Work required >>
Each line of the records that holds the word "async" should be copied out.

Material for this exercise >>
════════

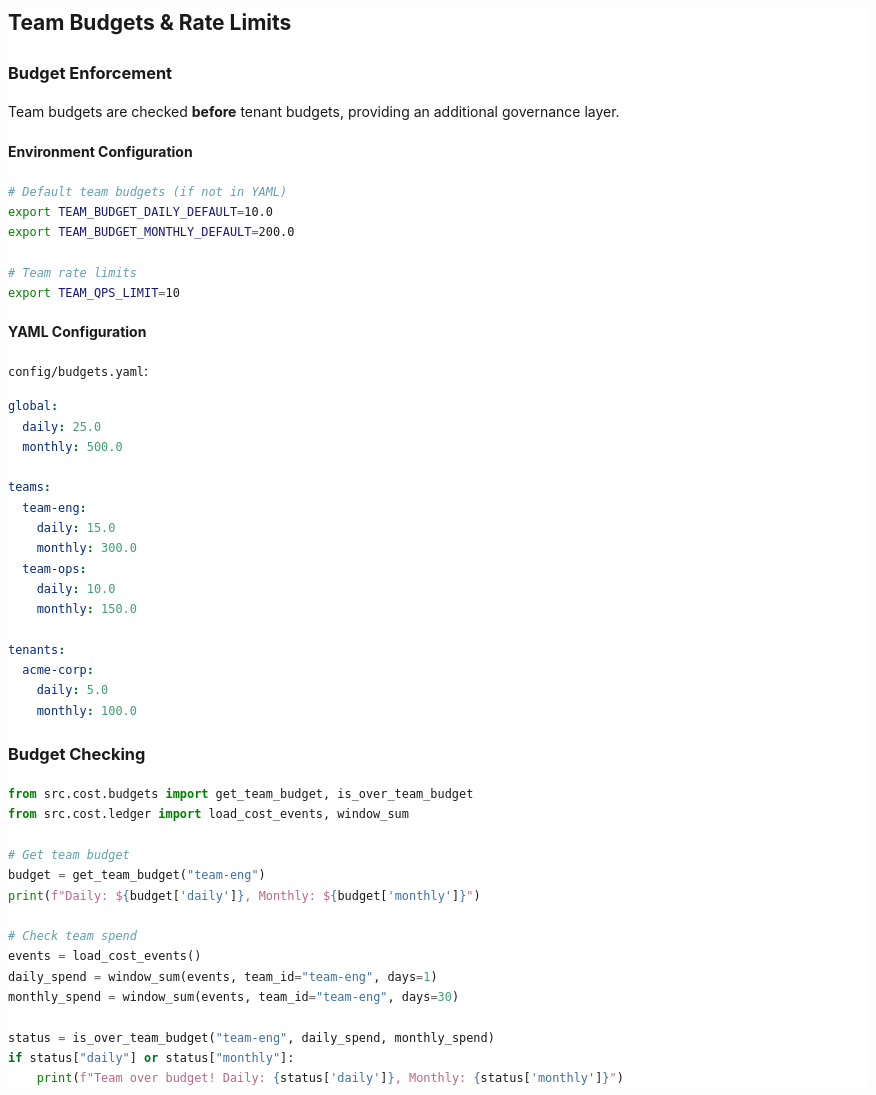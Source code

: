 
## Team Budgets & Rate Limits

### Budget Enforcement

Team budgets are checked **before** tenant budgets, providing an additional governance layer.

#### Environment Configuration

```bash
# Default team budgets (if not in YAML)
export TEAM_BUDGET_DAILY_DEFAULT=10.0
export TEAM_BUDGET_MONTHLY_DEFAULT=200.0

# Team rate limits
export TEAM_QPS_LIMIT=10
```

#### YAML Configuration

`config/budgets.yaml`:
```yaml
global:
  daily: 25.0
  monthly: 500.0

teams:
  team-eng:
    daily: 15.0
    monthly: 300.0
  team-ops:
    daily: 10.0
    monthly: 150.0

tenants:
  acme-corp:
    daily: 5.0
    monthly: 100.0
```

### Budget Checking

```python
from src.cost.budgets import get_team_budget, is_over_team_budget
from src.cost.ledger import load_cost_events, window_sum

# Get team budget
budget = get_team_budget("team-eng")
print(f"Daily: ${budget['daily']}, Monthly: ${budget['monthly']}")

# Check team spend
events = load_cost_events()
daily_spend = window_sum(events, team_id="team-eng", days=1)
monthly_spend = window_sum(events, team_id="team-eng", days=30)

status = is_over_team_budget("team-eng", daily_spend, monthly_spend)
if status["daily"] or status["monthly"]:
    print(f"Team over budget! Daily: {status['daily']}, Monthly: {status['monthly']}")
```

════════

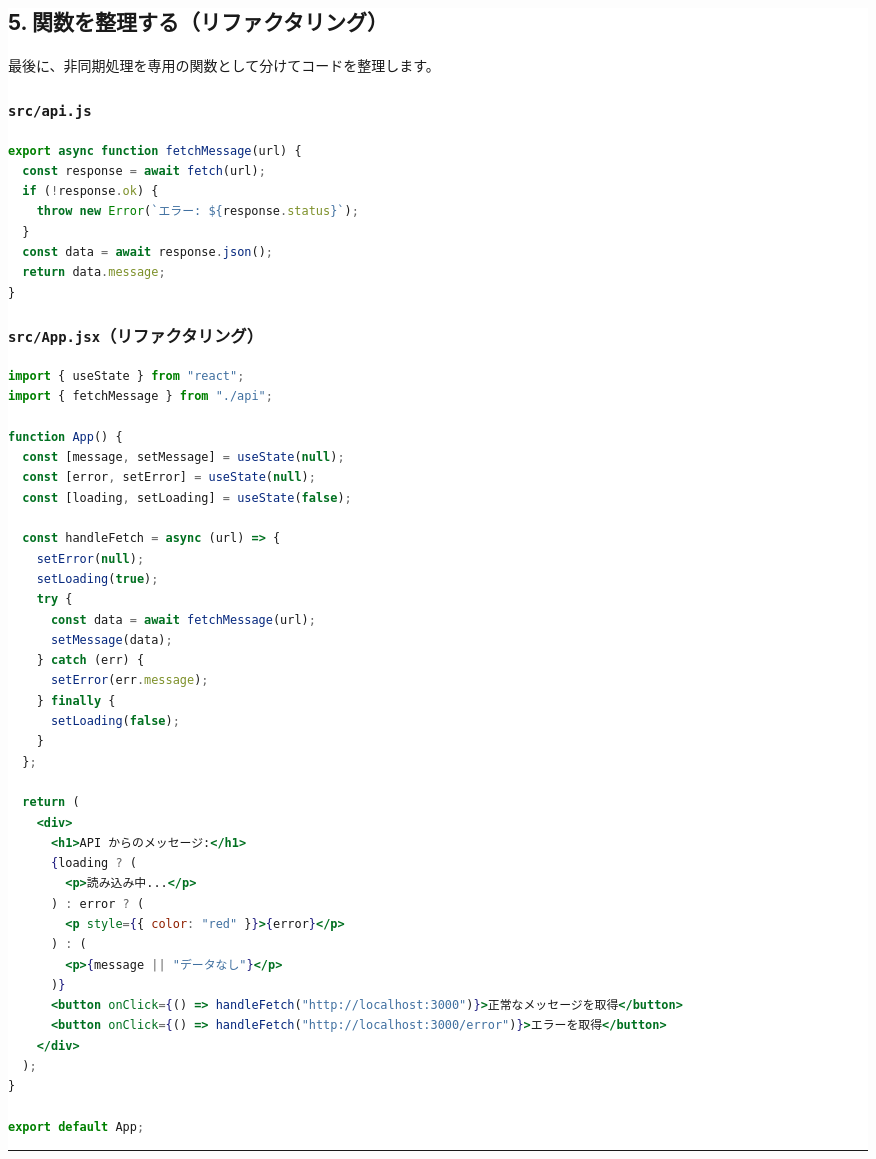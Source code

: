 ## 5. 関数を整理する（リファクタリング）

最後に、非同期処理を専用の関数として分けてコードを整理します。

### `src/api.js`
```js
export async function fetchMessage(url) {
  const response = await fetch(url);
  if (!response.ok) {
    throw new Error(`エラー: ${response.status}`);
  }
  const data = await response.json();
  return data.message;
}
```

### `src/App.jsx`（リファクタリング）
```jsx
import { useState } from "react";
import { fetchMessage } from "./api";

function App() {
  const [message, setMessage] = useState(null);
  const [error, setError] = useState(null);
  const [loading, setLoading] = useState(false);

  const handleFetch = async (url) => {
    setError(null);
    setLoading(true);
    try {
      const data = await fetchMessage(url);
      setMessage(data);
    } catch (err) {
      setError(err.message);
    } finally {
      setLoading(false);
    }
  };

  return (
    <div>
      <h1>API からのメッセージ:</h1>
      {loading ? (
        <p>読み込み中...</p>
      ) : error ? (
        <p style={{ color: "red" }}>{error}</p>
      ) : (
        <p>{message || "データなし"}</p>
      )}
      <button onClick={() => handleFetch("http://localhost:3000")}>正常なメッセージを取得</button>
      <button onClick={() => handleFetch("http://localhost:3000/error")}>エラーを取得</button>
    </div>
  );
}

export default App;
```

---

════════

Answer to this task >>
export async function fetchMessage(url) {
  const handleFetch = async (url) => {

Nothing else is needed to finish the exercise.